The German excavations in the early 20th century, as I said, focused on the monumental buildings
of the late fourth millennium BC, so 3200 BC. And that suggested an extraordinary city with
buildings created by perhaps thousands of people coming together. So this was an image
of a major city at this time. And it really implanted in people's mind the idea of Uruk as
being the first city, one among several that would emerge, of course, on the flat alluvial
plains of southern Iraq. But Uruk seemed to be the preeminent site in terms of scale, but also,
of course, because it produced writing. We now know, however, in the decades of archaeological
work since those early excavations, that there were other settlements across the wider Middle East
that were also growing in scale in the late fifth, early fourth millennium BC.

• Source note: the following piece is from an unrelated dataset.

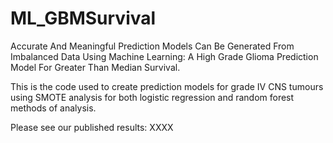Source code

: # ML_GBMSurvival
Accurate And Meaningful Prediction Models Can Be Generated From Imbalanced Data Using Machine Learning: A High Grade Glioma Prediction Model For Greater Than Median Survival.

This is the code used to create prediction models for grade IV CNS tumours using SMOTE analysis for both logistic regression and random forest methods of analysis. 


Please see our published results: XXXX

So actually earlier than the excavations at Uruk had revealed.
Sites, for example, in North Syria, like Tel Brak, where over the last few decades,
archaeologists have understood a settlement that had emerged at that site around 4200 BC,
so a thousand years earlier than those excavations that the Germans had undertaken at Uruk,
where we see Tel Brak growing exponentially as populations move to the centre, move to the settlement,
and start building monumental architecture, and actually start to develop technologies in
recording and sealing, which again have their origins much, much earlier than had previously
been thought. That is so interesting, and I love that you mentioned Tel Brak there,
because we're definitely going to come back to that with the connections to Uruk.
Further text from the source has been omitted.